SECTION 10. Default by One or More of the Underwriters. If one or more of the Underwriters shall fail at the Closing Time or a Date of Delivery to purchase the Securities which it or they are obligated to purchase under this Agreement (the “Defaulted Securities”), the Representatives shall have the right, within 24 hours thereafter, to make arrangements for one or more of the non-defaulting Underwriters, or any other underwriters, to purchase all, but not less than all, of the Defaulted Securities in such amounts as may be agreed upon and upon the terms herein set forth; if, however, the Representatives shall not have completed such arrangements within such 24-hour period, then:

(i) if the number of Defaulted Securities does not exceed 10% of the number of Securities to be purchased on such date, each of the non-defaulting Underwriters shall be obligated, severally and not jointly, to purchase the full amount thereof in the proportions that their respective underwriting obligations hereunder bear to the underwriting obligations of all non-defaulting Underwriters, or

(ii) if the number of Defaulted Securities exceeds 10% of the number of Securities to be purchased on such date, this Agreement or, with respect to any Date of Delivery which occurs after the Closing Time, the obligation of the Underwriters to purchase and of the Company to sell the Option Securities to be purchased and sold on such Date of Delivery shall terminate without liability on the part of any non-defaulting Underwriter.

No action taken pursuant to this Section shall relieve any defaulting Underwriter from liability in respect of its default.

In the event of any such default which does not result in a termination of this Agreement or, in the case of a Date of Delivery which is after the Closing Time, which does not result in a termination of the obligation of the Underwriters to purchase and the Company to sell the relevant Option Securities, as the case may be, either the (i) Representatives or (ii) the Company shall have the right to postpone the Closing Time or the relevant Date of Delivery, as the case may be, for a period not exceeding seven days in order to effect any required changes in the Registration Statement or Prospectus or in any other documents or arrangements.
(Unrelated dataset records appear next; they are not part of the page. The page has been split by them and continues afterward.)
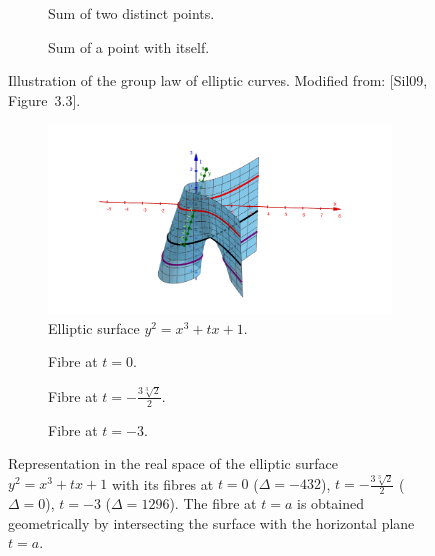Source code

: \documentclass{article}
\begin{document}
\begin{figure}[!ht]
\begin{center}
\begin{subfigure}{0.45\textwidth}
\centering
{}

\caption{Sum of two distinct points.}
\end{subfigure}
\begin{subfigure}{0.45\textwidth}
\centering
{}

\caption{Sum of a point with itself.}
\end{subfigure}
\caption{Illustration of the group law of elliptic curves. Modified from: [Sil09, Figure~3.3].}
\end{center}
\end{figure}

\begin{figure}[!ht]
\begin{center}
\begin{subfigure}{\textwidth}
\centering
\includegraphics[scale=0.5]{elliptic-surface.png}
\caption{Elliptic surface $y^2=x^3+tx+1$.}
\end{subfigure}
\vspace{10mm}

\begin{subfigure}{0.3\textwidth}
\centering
{}

\caption{Fibre at $t=0$.}
\end{subfigure}
\begin{subfigure}{0.3\textwidth}
\centering
{}

\caption{Fibre at $t=-\frac{3\sqrt[3]{2}}{2}$.}
\end{subfigure}
\begin{subfigure}{0.3\textwidth}
\centering
{}

\caption{Fibre at $t=-3$.}
\end{subfigure}
\caption{Representation in the real space of the elliptic surface $y^2=x^3+tx+1$ with its fibres at $t=0$ ($\Delta=-432$), $t=-\frac{3\sqrt[3]{2}}{2}$ ($\Delta=0$), $t=-3$ ($\Delta=1296$). The fibre at $t=a$ is obtained geometrically by intersecting the surface with the horizontal plane $t=a$.}
\end{center}
\end{figure}
\end{document}
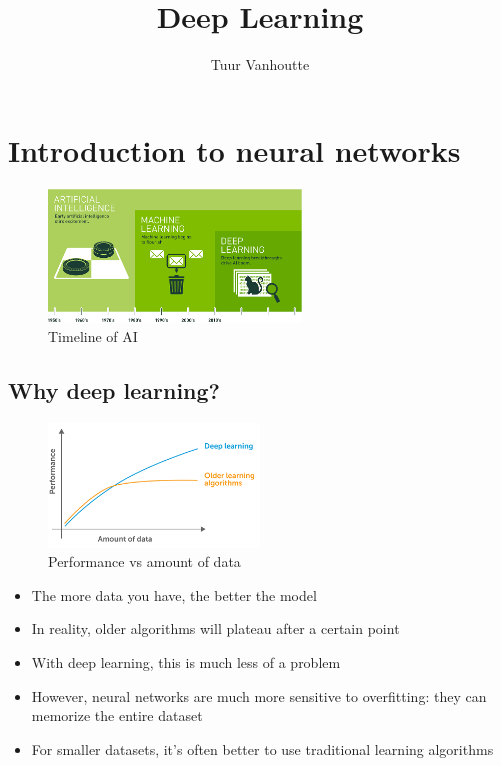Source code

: \documentclass{article}
\begin{document}
\begin{titlepage}
    \author{Tuur Vanhoutte}
    \title{Deep Learning}
\end{titlepage}

\maketitle
\newpage
\tableofcontents
\newpage


\section{Introduction to neural networks}

\begin{figure}[H]
    \centering
    \includegraphics[width=0.6\textwidth]{ai-timeline.png}
    \caption{Timeline of AI}
\end{figure}

\subsection{Why deep learning?}

\begin{figure}[H]
    \centering
    \includegraphics[width=0.5\textwidth]{deep-learning-performance-vs-data.png}
    \caption{Performance vs amount of data}
\end{figure}

\begin{itemize}
    \item The more data you have, the better the model
    \item In reality, older algorithms will plateau after a certain point
    \item With deep learning, this is much less of a problem
    \item However, neural networks are much more sensitive to overfitting: they can memorize the entire dataset
    \item For smaller datasets, it's often better to use traditional learning algorithms
\end{itemize}
\end{document}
As used herein, the term “Underwriter” includes any person substituted for an Underwriter under this Section 10.

SECTION 11. Tax Disclosure. Notwithstanding any other provision of this Agreement, immediately upon commencement of discussions with respect to the transactions contemplated hereby, the Company (and each employee, representative or other agent of the Company) may disclose to any and all persons, without limitation of any kind, the tax treatment and tax structure of the transactions contemplated by this Agreement and all materials of any kind (including opinions or other tax analyses) that are provided to the Company relating to such tax treatment and tax structure. For purposes of the foregoing, the term “tax treatment” is the purported or claimed federal income tax treatment of the transactions contemplated hereby, and the term “tax structure” includes any fact that may be relevant to understanding the purported or claimed federal income tax treatment of the transactions contemplated hereby.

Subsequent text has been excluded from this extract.